The mobile app boom has attracted legions of developers hoping to make it rich like Instagram or OMGPOP. But the reality is that turning an app into a profitable business is still a long-shot proposition. But at least now developers can get something back for the investment by selling their apps on a new marketplace called Apptopia.
The market, which opened online last week after launching an offline beta in January, allows a developer to sell an entire app including the source code, IP, customer list, data and revenue. The seller also signs a non-compete agreement with the buyer. The service has just about 120 apps listed for sale but ten times that number have been uploaded since it opened as developers weigh the option of selling their apps to other developers or companies. Developers put their apps up for auction, which can take about a month to complete, while Apptopia takes a 15 percent cut of the sale price.
Co-founder Jonathan Kay said the service, which has more than 500 users, is just getting going and has only brokered the sale of two apps, including graBLOX, an Android puzzle game that that sold for $10,000. But Apptopia, based in Cambridge, MA, provides a needed service for the fast-growing mobile app market, he said, matching app makers with mediocre-performing apps on one side with other developers and companies looking to build off existing apps on the other side. Many apps are solid, he said, but fail to gain wider traction because the developers don’t have the business acumen to monetize or expand distribution. Or they just get tired of maintaining an app and want to move on.
For buyers, the marketplace provides a way to scoop up an app that may just need a new business model or better management. For companies that are looking at creating their own similar branded app, buying and customizing an app from Apptopia can be significantly cheaper than funding their own product. And for non-technical tinkerers who have wanted to get into the mobile app world, Apptopia may be an easy way to start building an app using an existing product.
“Everyone launches an app and hopes they will be rich, but most of them will not,” said Kay. “They may get good traction, but because they didn’t strike gold, they lose interest or move on to next idea.”

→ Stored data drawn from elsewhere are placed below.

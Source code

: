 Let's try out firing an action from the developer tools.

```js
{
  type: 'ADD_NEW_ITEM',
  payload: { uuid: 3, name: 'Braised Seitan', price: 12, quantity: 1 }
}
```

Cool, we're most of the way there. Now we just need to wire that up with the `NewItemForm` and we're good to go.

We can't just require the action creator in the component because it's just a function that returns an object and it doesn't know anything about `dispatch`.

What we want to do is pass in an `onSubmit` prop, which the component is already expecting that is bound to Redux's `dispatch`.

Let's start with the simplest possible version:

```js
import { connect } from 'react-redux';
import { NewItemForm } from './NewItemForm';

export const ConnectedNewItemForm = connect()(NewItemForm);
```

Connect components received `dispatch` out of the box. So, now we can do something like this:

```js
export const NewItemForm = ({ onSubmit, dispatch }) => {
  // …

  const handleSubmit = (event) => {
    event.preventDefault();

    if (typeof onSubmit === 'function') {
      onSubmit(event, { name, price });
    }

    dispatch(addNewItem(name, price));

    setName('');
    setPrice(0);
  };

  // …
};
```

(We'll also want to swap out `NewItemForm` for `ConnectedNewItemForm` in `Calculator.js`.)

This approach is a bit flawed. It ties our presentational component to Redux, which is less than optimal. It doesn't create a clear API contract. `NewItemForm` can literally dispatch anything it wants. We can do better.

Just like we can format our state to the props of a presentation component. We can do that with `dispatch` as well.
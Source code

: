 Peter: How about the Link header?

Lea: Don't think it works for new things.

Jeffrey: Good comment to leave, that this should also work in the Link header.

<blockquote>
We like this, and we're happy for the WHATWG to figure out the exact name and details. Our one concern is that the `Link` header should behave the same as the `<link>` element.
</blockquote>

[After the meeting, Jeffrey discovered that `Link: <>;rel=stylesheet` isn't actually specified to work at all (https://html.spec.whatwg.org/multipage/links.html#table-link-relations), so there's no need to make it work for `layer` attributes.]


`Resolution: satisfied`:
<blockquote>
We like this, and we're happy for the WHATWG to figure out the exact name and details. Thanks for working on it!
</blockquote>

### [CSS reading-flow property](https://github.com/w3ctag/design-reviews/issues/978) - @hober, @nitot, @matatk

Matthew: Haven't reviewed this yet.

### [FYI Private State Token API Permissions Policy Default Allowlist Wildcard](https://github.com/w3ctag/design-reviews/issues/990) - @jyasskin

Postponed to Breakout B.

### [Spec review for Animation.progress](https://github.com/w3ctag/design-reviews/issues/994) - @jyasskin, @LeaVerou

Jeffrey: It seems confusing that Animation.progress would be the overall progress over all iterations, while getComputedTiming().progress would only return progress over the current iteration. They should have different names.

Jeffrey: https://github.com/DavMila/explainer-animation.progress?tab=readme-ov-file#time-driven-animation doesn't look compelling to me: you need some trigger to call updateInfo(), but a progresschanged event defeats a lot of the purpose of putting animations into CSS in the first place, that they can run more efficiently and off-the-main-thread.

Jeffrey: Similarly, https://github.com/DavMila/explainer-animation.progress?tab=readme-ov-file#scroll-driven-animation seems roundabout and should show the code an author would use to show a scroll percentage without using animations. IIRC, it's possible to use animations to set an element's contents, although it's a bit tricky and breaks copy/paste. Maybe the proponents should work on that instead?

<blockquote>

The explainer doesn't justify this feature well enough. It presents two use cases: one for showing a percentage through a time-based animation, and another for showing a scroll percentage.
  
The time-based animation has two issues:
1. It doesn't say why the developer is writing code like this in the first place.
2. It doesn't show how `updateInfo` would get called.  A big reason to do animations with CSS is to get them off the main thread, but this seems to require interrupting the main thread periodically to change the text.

Clearly, this is not a place where you sell break-out hits like Instagram. But it’s not a graveyard either, Kay said. He’s looking to broker sales of apps that range from $1,000 to $150,000. These are apps that might have been hot items once but have since fallen from the spotlight. He won’t say exactly how Apptopia helps price out the apps, but factors include app store rank and estimated future revenue. Potential buyers will get a full look at the app’s performance data to help decide how much they want to bid. The service is free for now but will charge a $50 listing fee to sellers starting next month.
A buyer can’t expect to keep all of the existing users on iOS, though Kay said that in general about 60-70 percent of the overall users can be expected to say with the app through its sale. It’s harder on iOS because the new owners needs to prompt existing users to re-download the app after it’s been transferred. The buyer of Android apps should be able to transfer all the existing users. So far, there are slightly more iOS apps than Android apps on the marketplace.
This is still a new idea but it makes sense. Just like there are mobile development services emerging to cater to all kinds of developer needs, there’s going to be a growing desire for app developers to cash out on their middling successes. But with mobile apps continuing to grow in popularity, it also makes sense to cut down on development time by buying a finished product. There have been services that help developers sell source code like Appslit and SmartAppsters but Apptopia presents a way to package everything up for sale, which may be more attractive to some buyers.
Apptopia, which has raised around half a million dollars from ExpansionVC, still needs to do some work to make sure it does not become known as a flea market for junk apps. But its emergence is just another sign that the mobile app economy is maturing. Juniper predicted mobile apps will generate $30 billion by 2014. We hear a lot about the launch of new apps and very little about the ones that don’t make it. Apptopia can be a way for apps to live on and developers to cash out a little, which can help them pursue their next great idea.